_Goal of the exercise_
In the data below, find every line that has the string "class", and copy it.
━━ Material shown ━━
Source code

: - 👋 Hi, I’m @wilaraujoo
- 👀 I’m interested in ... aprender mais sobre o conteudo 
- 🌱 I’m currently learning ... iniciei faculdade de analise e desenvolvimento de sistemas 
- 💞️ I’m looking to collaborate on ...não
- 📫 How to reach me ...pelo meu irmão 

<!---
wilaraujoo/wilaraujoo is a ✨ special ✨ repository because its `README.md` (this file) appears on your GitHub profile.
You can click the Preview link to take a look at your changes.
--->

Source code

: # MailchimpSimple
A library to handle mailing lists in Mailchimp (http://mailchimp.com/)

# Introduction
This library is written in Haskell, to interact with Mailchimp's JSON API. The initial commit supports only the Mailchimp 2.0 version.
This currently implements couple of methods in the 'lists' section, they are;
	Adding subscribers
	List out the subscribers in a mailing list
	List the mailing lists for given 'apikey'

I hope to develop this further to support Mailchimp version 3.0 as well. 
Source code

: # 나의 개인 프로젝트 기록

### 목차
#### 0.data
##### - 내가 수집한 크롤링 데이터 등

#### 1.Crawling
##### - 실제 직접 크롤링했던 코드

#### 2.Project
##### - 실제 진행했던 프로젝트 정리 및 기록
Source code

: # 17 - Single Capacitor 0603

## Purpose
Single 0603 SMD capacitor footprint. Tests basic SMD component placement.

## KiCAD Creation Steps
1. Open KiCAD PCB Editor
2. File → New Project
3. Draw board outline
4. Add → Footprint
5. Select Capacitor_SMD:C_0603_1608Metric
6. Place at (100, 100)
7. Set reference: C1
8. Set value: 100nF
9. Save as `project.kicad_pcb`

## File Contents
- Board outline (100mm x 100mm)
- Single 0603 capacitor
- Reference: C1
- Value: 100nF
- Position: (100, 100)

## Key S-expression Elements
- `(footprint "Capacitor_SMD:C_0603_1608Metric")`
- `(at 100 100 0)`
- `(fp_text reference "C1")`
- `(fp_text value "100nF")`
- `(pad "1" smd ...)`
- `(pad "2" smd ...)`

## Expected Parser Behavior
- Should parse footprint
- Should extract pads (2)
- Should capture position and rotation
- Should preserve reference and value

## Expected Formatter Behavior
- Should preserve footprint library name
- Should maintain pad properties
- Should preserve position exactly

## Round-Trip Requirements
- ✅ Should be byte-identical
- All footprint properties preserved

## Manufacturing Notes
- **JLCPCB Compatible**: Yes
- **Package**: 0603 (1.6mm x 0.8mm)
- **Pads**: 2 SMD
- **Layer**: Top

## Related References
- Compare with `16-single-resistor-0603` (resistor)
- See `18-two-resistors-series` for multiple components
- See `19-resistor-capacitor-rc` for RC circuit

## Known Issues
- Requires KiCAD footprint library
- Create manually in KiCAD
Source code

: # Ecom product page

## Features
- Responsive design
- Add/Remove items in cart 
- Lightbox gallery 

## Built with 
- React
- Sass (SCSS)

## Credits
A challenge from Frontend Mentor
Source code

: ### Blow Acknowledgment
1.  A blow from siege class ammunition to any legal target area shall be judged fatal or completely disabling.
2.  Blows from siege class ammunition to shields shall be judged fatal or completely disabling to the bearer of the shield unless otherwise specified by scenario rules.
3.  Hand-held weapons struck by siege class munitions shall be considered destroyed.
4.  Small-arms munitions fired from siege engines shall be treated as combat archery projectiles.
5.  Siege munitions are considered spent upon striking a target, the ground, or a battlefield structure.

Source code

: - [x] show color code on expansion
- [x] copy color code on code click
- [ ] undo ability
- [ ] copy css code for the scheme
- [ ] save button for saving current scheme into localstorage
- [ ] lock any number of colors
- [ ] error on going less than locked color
━━━
_Result for this exercise_
1.  A blow from siege class ammunition to any legal target area shall be judged fatal or completely disabling.
2.  Blows from siege class ammunition to shields shall be judged fatal or completely disabling to the bearer of the shield unless otherwise specified by scenario rules.
3.  Hand-held weapons struck by siege class munitions shall be considered destroyed.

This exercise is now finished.